The tavern became a whirlwind of dismemberment. Xiall moved like a force of nature, his sword an extension of his will. He fought with a brutal, efficient grace, his every movement a study in controlled violence. He didn't waste energy on fancy flourishes; each swing was a calculated, decapitating arc. A headless corpse bearing a rusted axe was split from shoulder to hip. One with missing ribs and a gaping chest cavity was sheared in two at the waist. It didn't matter if they were armed with farming tools or bearing only their blackened nails, they fell before his onslaught. The air grew thick with the grand, gore-filled theatre of his defense. Black ichor, thick as tar, sprayed across the walls and pooled on the floor. Severed limbs flew, landing with wet thuds. Heads rolled under tables, their milky eyes still staring.
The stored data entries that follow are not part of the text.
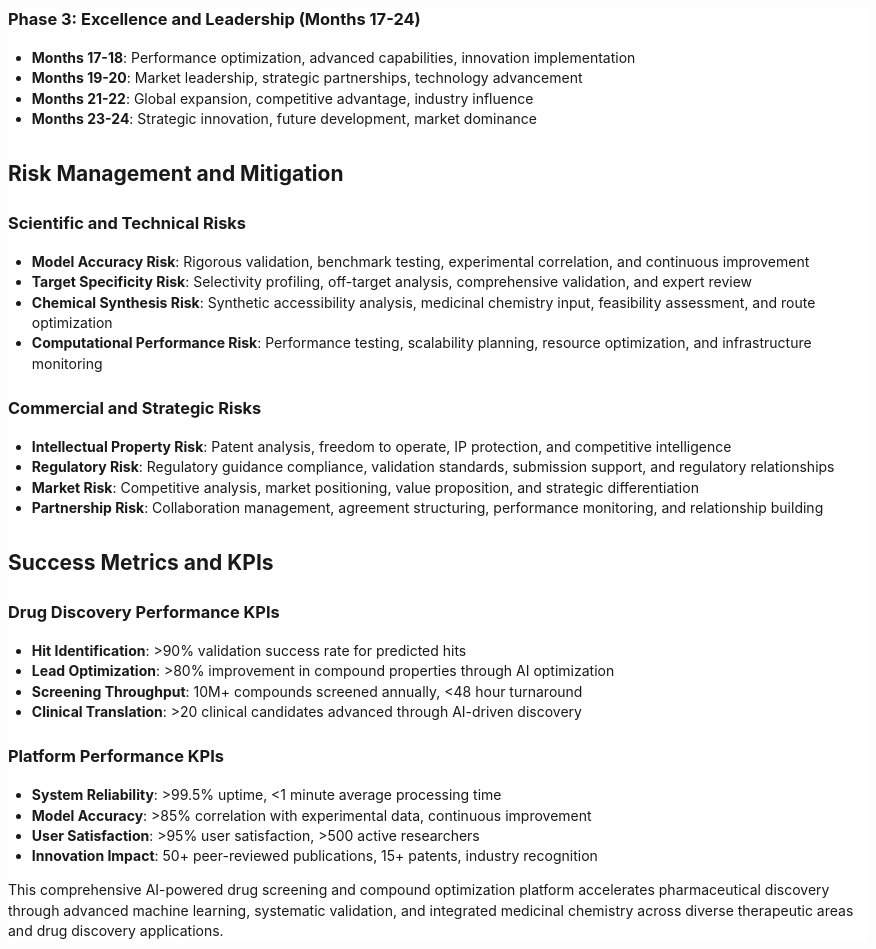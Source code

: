 ### Phase 3: Excellence and Leadership (Months 17-24)
- **Months 17-18**: Performance optimization, advanced capabilities, innovation implementation
- **Months 19-20**: Market leadership, strategic partnerships, technology advancement
- **Months 21-22**: Global expansion, competitive advantage, industry influence
- **Months 23-24**: Strategic innovation, future development, market dominance

## Risk Management and Mitigation

### Scientific and Technical Risks
- **Model Accuracy Risk**: Rigorous validation, benchmark testing, experimental correlation, and continuous improvement
- **Target Specificity Risk**: Selectivity profiling, off-target analysis, comprehensive validation, and expert review
- **Chemical Synthesis Risk**: Synthetic accessibility analysis, medicinal chemistry input, feasibility assessment, and route optimization
- **Computational Performance Risk**: Performance testing, scalability planning, resource optimization, and infrastructure monitoring

### Commercial and Strategic Risks
- **Intellectual Property Risk**: Patent analysis, freedom to operate, IP protection, and competitive intelligence
- **Regulatory Risk**: Regulatory guidance compliance, validation standards, submission support, and regulatory relationships
- **Market Risk**: Competitive analysis, market positioning, value proposition, and strategic differentiation
- **Partnership Risk**: Collaboration management, agreement structuring, performance monitoring, and relationship building

## Success Metrics and KPIs

### Drug Discovery Performance KPIs
- **Hit Identification**: >90% validation success rate for predicted hits
- **Lead Optimization**: >80% improvement in compound properties through AI optimization
- **Screening Throughput**: 10M+ compounds screened annually, <48 hour turnaround
- **Clinical Translation**: >20 clinical candidates advanced through AI-driven discovery

### Platform Performance KPIs
- **System Reliability**: >99.5% uptime, <1 minute average processing time
- **Model Accuracy**: >85% correlation with experimental data, continuous improvement
- **User Satisfaction**: >95% user satisfaction, >500 active researchers
- **Innovation Impact**: 50+ peer-reviewed publications, 15+ patents, industry recognition

This comprehensive AI-powered drug screening and compound optimization platform accelerates pharmaceutical discovery through advanced machine learning, systematic validation, and integrated medicinal chemistry across diverse therapeutic areas and drug discovery applications.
He danced a bloody ballet across the sticky floor, his balance impeccable amidst the carnage. He used the narrow space to his advantage, ensuring they could only come at him a few at a time, their numbers nullified by the bottleneck of the tavern's layout. Still, he pummelled and hacked, his muscles beginning to scream in protest with every swing. He smashed another wooden stool into the face of a ravaging undead--this one a female folk, her long, lank hair matted with blood, a tattered dress hanging from her skeletal frame. Her skull departed on impact, splitting into two uneven halves like a rotten melon. It fell with a definitive thud.
He breathed, the sound harsh in the sudden, relative quiet. No more growls. The tavern was a charnel house, a landscape of twitching, squirming bodies. But they weren't staying down. As he watched, a severed hand began to crawl, fingers digging into the floorboards like a spider. A headless torso pushed itself up onto its elbows. The ones he had dismembered were… regenerating. Not healing, but re-knitting, the black ichor bubbling and sizzling as it tried to pull the pieces back together. And they were doing it quickly.
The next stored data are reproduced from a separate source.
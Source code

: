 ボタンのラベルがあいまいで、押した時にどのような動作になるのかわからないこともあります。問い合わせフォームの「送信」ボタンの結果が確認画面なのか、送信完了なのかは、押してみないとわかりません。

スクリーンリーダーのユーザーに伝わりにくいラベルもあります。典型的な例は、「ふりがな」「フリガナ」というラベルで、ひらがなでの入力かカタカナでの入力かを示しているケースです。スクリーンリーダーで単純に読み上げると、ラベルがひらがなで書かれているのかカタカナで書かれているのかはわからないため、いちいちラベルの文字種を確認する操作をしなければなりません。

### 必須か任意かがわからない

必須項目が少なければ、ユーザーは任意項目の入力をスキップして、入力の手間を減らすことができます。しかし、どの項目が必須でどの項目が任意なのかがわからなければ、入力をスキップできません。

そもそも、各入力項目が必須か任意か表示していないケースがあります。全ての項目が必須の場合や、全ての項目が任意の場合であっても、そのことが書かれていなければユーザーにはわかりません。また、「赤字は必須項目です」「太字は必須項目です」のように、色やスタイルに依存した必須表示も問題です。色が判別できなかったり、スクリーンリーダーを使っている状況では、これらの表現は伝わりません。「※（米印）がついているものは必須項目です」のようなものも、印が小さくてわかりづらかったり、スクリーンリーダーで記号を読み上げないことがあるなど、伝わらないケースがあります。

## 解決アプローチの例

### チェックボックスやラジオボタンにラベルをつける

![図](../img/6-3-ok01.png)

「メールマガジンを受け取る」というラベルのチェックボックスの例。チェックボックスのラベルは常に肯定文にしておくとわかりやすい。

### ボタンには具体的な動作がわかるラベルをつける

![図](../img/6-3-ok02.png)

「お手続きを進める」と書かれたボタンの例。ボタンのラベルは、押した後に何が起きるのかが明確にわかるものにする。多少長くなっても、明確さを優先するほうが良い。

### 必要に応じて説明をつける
"Ugh…" he groaned, the sound one of pure, exhausted frustration. "How the hell do you kill the dead?" What was the purpose of this entire fight, this exhausting, soul-draining struggle, if the opponent never truly died? For a moment, a wave of utter hopelessness threatened to consume him. He almost gave up, the weight of the impossible pressing down on him.
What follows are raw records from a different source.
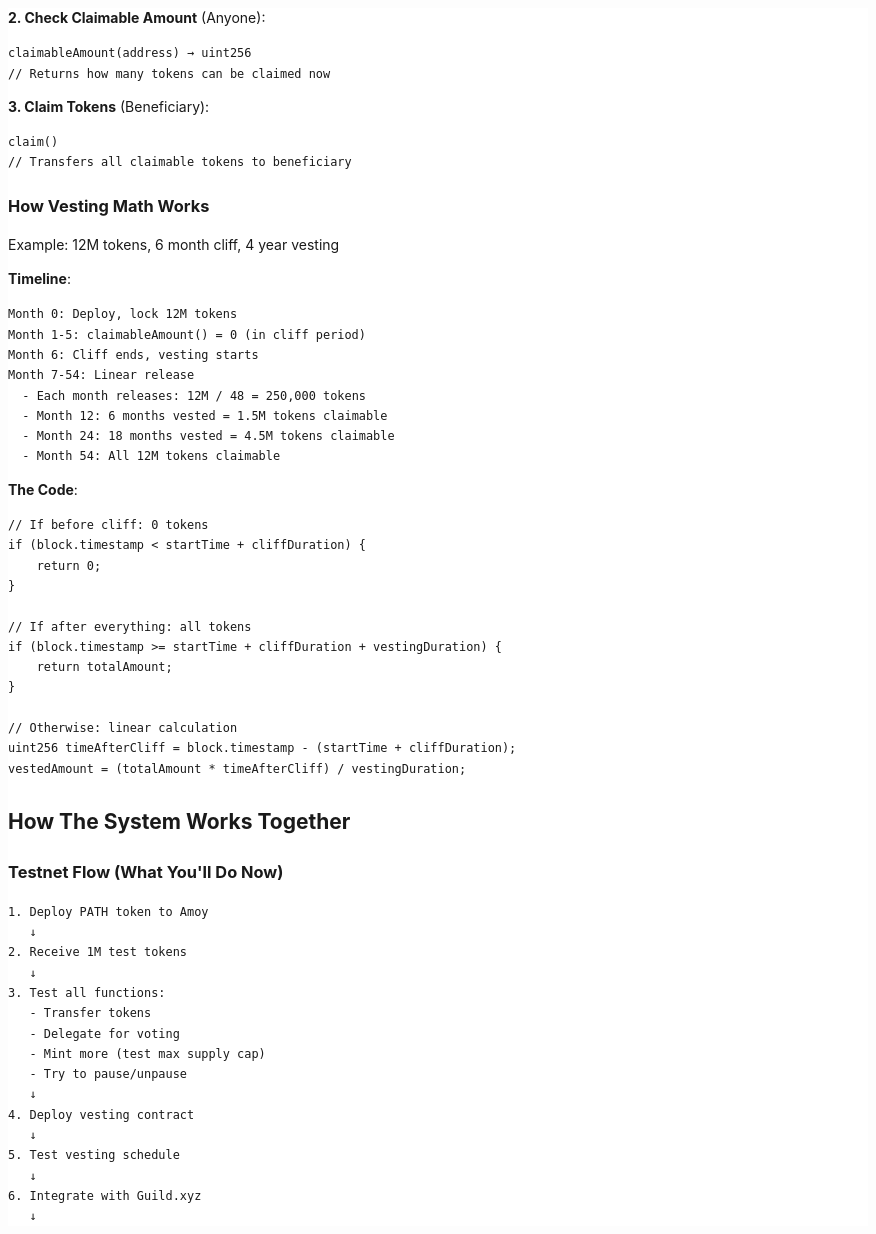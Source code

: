 **2. Check Claimable Amount** (Anyone):
```solidity
claimableAmount(address) → uint256
// Returns how many tokens can be claimed now
```

**3. Claim Tokens** (Beneficiary):
```solidity
claim()
// Transfers all claimable tokens to beneficiary
```

### How Vesting Math Works

Example: 12M tokens, 6 month cliff, 4 year vesting

**Timeline**:
```
Month 0: Deploy, lock 12M tokens
Month 1-5: claimableAmount() = 0 (in cliff period)
Month 6: Cliff ends, vesting starts
Month 7-54: Linear release
  - Each month releases: 12M / 48 = 250,000 tokens
  - Month 12: 6 months vested = 1.5M tokens claimable
  - Month 24: 18 months vested = 4.5M tokens claimable
  - Month 54: All 12M tokens claimable
```

**The Code**:
```solidity
// If before cliff: 0 tokens
if (block.timestamp < startTime + cliffDuration) {
    return 0;
}

// If after everything: all tokens
if (block.timestamp >= startTime + cliffDuration + vestingDuration) {
    return totalAmount;
}

// Otherwise: linear calculation
uint256 timeAfterCliff = block.timestamp - (startTime + cliffDuration);
vestedAmount = (totalAmount * timeAfterCliff) / vestingDuration;
```

## How The System Works Together

### Testnet Flow (What You'll Do Now)

```
1. Deploy PATH token to Amoy
   ↓
2. Receive 1M test tokens
   ↓
3. Test all functions:
   - Transfer tokens
   - Delegate for voting
   - Mint more (test max supply cap)
   - Try to pause/unpause
   ↓
4. Deploy vesting contract
   ↓
5. Test vesting schedule
   ↓
6. Integrate with Guild.xyz
   ↓
```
But then his eyes, scanning the room for any answer, any way out, flew to the bar counter. Most especially, to the rows of liquor bottles lined up behind it. A plan, desperate and beautiful in its simplicity, slipped into his mind. Something that could kill them thoroughly. Not a physical dismemberment they could recover from, but an eradication. An Exorcism. A real, Fiery one.
A sly, grim grin appeared on his face. It was a terrifying, mad sort of smile, but it was the first genuine expression he'd worn since the door had broken. He had a plan....one that could take this persistent fellows to hell..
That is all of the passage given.